Xinhua news agency said rioters attacked government offices in Garze, Sichuan province, on Thursday evening, leaving one official seriously hurt.
Tibetan exile groups say security forces fired on crowds of civilians, killing at least eight people.
The violence comes weeks after unrest swept through Tibetan areas and Beijing responded with a security crackdown.
Protests were peaceful initially, but later turned violent and ethnic Chinese were targeted.
Tibetan exile groups say Chinese security forces killed dozens of protesters.
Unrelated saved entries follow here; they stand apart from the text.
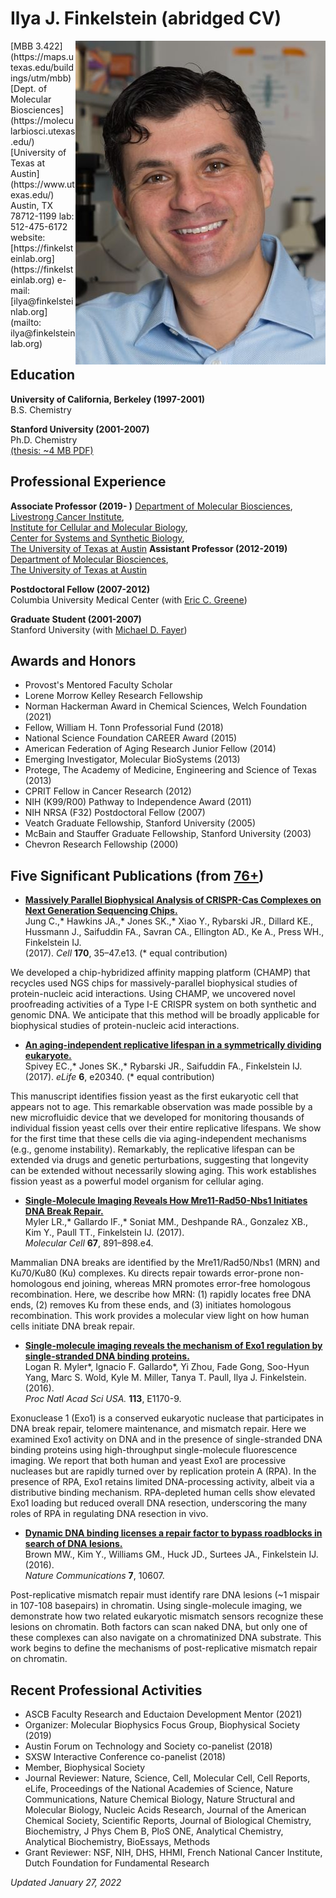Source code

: # Ilya J. Finkelstein (abridged CV)

<div class="research-image-container">
  <img src="/assets/images/members/Ilya-at-bench.jpg" align="right" class="research-image" width="400px" alt="IJF">
</div>
[MBB 3.422](https://maps.utexas.edu/buildings/utm/mbb)  
[Dept. of Molecular Biosciences](https://molecularbiosci.utexas.edu/)  
[University of Texas at Austin](https://www.utexas.edu/)  
Austin, TX  78712-1199  
lab: 	512-475-6172  
website: [https://finkelsteinlab.org](https://finkelsteinlab.org)    
e-mail: [ilya@finkelsteinlab.org](mailto: ilya@finkelsteinlab.org)  

## Education
**University of California, Berkeley (1997-2001)**  
B.S. Chemistry

**Stanford University (2001-2007)** <br>
Ph.D. Chemistry  
[(thesis: ~4 MB PDF)](/assets/pdfs/IJF_thesis_ultrafast_protein_dynamics.pdf)

## Professional Experience
  **Associate Professor (2019- )**
  [Department of Molecular Biosciences](https://molecularbiosci.utexas.edu/),  
  [Livestrong Cancer Institute](https://dellmed.utexas.edu/units/livestrong-cancer-institutes),  
  [Institute for Cellular and Molecular Biology](https://icmb.utexas.edu/),  
  [Center for Systems and Synthetic Biology](https://cssb.utexas.edu/),  
  [The University of Texas at Austin](https://www.utexas.edu/)
  **Assistant Professor (2012-2019)**  
  [Department of Molecular Biosciences](https://molecularbiosci.utexas.edu/),   
  [The University of Texas at Austin](https://www.utexas.edu/)

  **Postdoctoral Fellow (2007-2012)**  
  Columbia University Medical Center (with [Eric C. Greene](http://www.thegreenelab.com/))

  **Graduate Student (2001-2007)**  
  Stanford University (with [Michael D. Fayer](https://web.stanford.edu/group/fayer/))

## Awards and Honors
* Provost's Mentored Faculty Scholar
* Lorene Morrow Kelley Research Fellowship
* Norman Hackerman Award in Chemical Sciences, Welch Foundation (2021)
* Fellow, William H. Tonn Professorial Fund (2018)
* National Science Foundation CAREER Award (2015) 		
* American Federation of Aging Research Junior Fellow (2014)
* Emerging Investigator, Molecular BioSystems (2013)
* Protege, The Academy of Medicine, Engineering and Science of Texas (2013)
* CPRIT Fellow in Cancer Research (2012) 			
* NIH (K99/R00) Pathway to Independence Award (2011)
* NIH NRSA (F32) Postdoctoral Fellow (2007)			
* Veatch Graduate Fellowship, Stanford University (2005) 		
* McBain and Stauffer Graduate Fellowship, Stanford University (2003)  
* Chevron Research Fellowship (2000) 						

## Five Significant Publications (from [76+](/papers/))
* [**Massively Parallel Biophysical Analysis of CRISPR-Cas Complexes on Next Generation Sequencing Chips.**](/papers/paper/champ-cascade)  
Jung C.,* Hawkins JA.,* Jones SK.,* Xiao Y., Rybarski JR., Dillard KE., Hussmann J., Saifuddin FA., Savran CA., Ellington AD., Ke A., Press WH., Finkelstein IJ.   
(2017). _Cell_ **170**, 35–47.e13. (* equal contribution)

We developed a chip-hybridized affinity mapping platform (CHAMP) that recycles used NGS chips for massively-parallel biophysical studies of protein-nucleic acid interactions. Using CHAMP, we uncovered novel proofreading activities of a Type I-E CRISPR system on both synthetic and genomic DNA. We anticipate that this method will be broadly applicable for biophysical studies of protein-nucleic acid interactions.

* [**An aging-independent replicative lifespan in a symmetrically dividing eukaryote.**](/papers/paper/yeast-aging-multylm)  
Spivey EC.,* Jones SK.,* Rybarski JR., Saifuddin FA., Finkelstein IJ.   
(2017).  _eLife_ **6**, e20340. (* equal contribution)

This manuscript identifies fission yeast as the first eukaryotic cell that appears not to age. This remarkable observation was made possible by a new microfluidic device that we developed for monitoring thousands of individual fission yeast cells over their entire replicative lifespans. We show for the first time that these cells die via aging-independent mechanisms (e.g., genome instability). Remarkably, the replicative lifespan can be extended via drugs and genetic perturbations, suggesting that longevity can be extended without necessarily slowing aging. This work establishes fission yeast as a powerful model organism for cellular aging.


* [**Single-Molecule Imaging Reveals How Mre11-Rad50-Nbs1 Initiates DNA Break Repair.**](/papers/paper/mrn-dna-curtains)  
Myler LR.,* Gallardo IF.,* Soniat MM., Deshpande RA., Gonzalez XB., Kim Y., Paull TT., Finkelstein IJ. (2017).   
_Molecular Cell_ **67**, 891–898.e4.  

Mammalian DNA breaks are identified by the Mre11/Rad50/Nbs1 (MRN) and Ku70/Ku80 (Ku) complexes. Ku directs repair towards error-prone non-homologous end joining, whereas MRN promotes error-free homologous recombination. Here, we describe how MRN: (1) rapidly locates free DNA ends, (2) removes Ku from these ends, and (3) initiates homologous recombination. This work provides a molecular view light on how human cells initiate DNA break repair.

* [**Single-molecule imaging reveals the mechanism of Exo1 regulation by single-stranded DNA binding proteins.**](/papers/paper/exo1-ssb-curtains)  
Logan R. Myler*, Ignacio F. Gallardo*, Yi Zhou, Fade Gong, Soo-Hyun Yang, Marc S. Wold, Kyle M. Miller, Tanya T. Paull, Ilya J. Finkelstein. (2016).  
_Proc Natl Acad Sci USA._ **113**, E1170-9.

Exonuclease 1 (Exo1) is a conserved eukaryotic nuclease that participates in DNA break repair, telomere maintenance, and mismatch repair. Here we examined Exo1 activity on DNA and in the presence of single-stranded DNA binding proteins using high-throughput single-molecule fluorescence imaging. We report that both human and yeast Exo1 are processive nucleases but are rapidly turned over by replication protein A (RPA). In the presence of RPA, Exo1 retains limited DNA-processing activity, albeit via a distributive binding mechanism. RPA-depleted human cells show elevated Exo1 loading but reduced overall DNA resection, underscoring the many roles of RPA in regulating DNA resection in vivo.

* [**Dynamic DNA binding licenses a repair factor to bypass roadblocks in search of DNA lesions.**](/papers/paper/dna-bypass-roadblocks)  
Brown MW., Kim Y., Williams GM., Huck JD., Surtees JA., Finkelstein IJ. (2016).   
_Nature Communications_ **7**, 10607.

Post-replicative mismatch repair must identify rare DNA lesions (~1 mispair in 107-108 basepairs) in chromatin. Using single-molecule imaging, we demonstrate how two related eukaryotic mismatch sensors recognize these lesions on chromatin. Both factors can scan naked DNA, but only one of these complexes can also navigate on a chromatinized DNA substrate. This work begins to define the mechanisms of post-replicative mismatch repair on chromatin.

## Recent Professional Activities  
* ASCB Faculty Research and Eductaion Development Mentor (2021)
* Organizer: Molecular Biophysics Focus Group, Biophysical Society (2019)
* Austin Forum on Technology and Society co-panelist (2018)
* SXSW Interactive Conference co-panelist (2018)
* Member, Biophysical Society
* Journal Reviewer: Nature, Science, Cell, Molecular Cell, Cell Reports, eLife, Proceedings of the National Academies of Science, Nature Communications, Nature Chemical Biology, Nature Structural and Molecular Biology, Nucleic Acids Research, Journal of the American Chemical Society, Scientific Reports, Journal of Biological Chemistry, Biochemistry, J Phys Chem B, PloS ONE, Analytical Chemistry, Analytical Biochemistry, BioEssays, Methods
* Grant Reviewer: NSF, NIH, DHS, HHMI, French National Cancer Institute, Dutch Foundation for Fundamental Research


_Updated January 27, 2022_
Beijing says about 19 people were killed in rioting.
Foreign media organisations cannot report freely from Tibetan areas, so it is difficult to confirm facts from the area.
The latest Xinhua report states that a government official was "attacked and seriously wounded" in the Donggu township at about 2000 (1200 GMT) on Thursday.
China says Tibet was always part of its territory
Tibet enjoyed long periods of autonomy before 20th century
1950: China launched a military assault
Opposition to Chinese rule led to a bloody uprising in 1959
Tibet's spiritual leader the Dalai Lama fled to India
"Local officials exercised restraint during the riot and repeatedly told the rioters to abide by the law," Xinhua quoted an official with the prefectural government as saying.
"Police were forced to fire warning shots and put down the violence," the official added.
A UK-based activist group said eight people had been killed in the incident - including at least three women and one monk.
Matt Whitticase of the Free Tibet Campaign said Tibetan exiles in India confirmed that monks had marched on government buildings after two of them were arrested for having pictures of their spiritual leader, the Dalai Lama.
More than 350 monks demanded their release and were joined by about 400 lay people, he said.
Security forces opened fire after the demonstration had begun to disperse, he said.
Chinese authorities have repeatedly blamed the Dalai Lama, who lives in exile in India, for stirring up unrest. The Nobel Peace Prize laureate denies the accusations.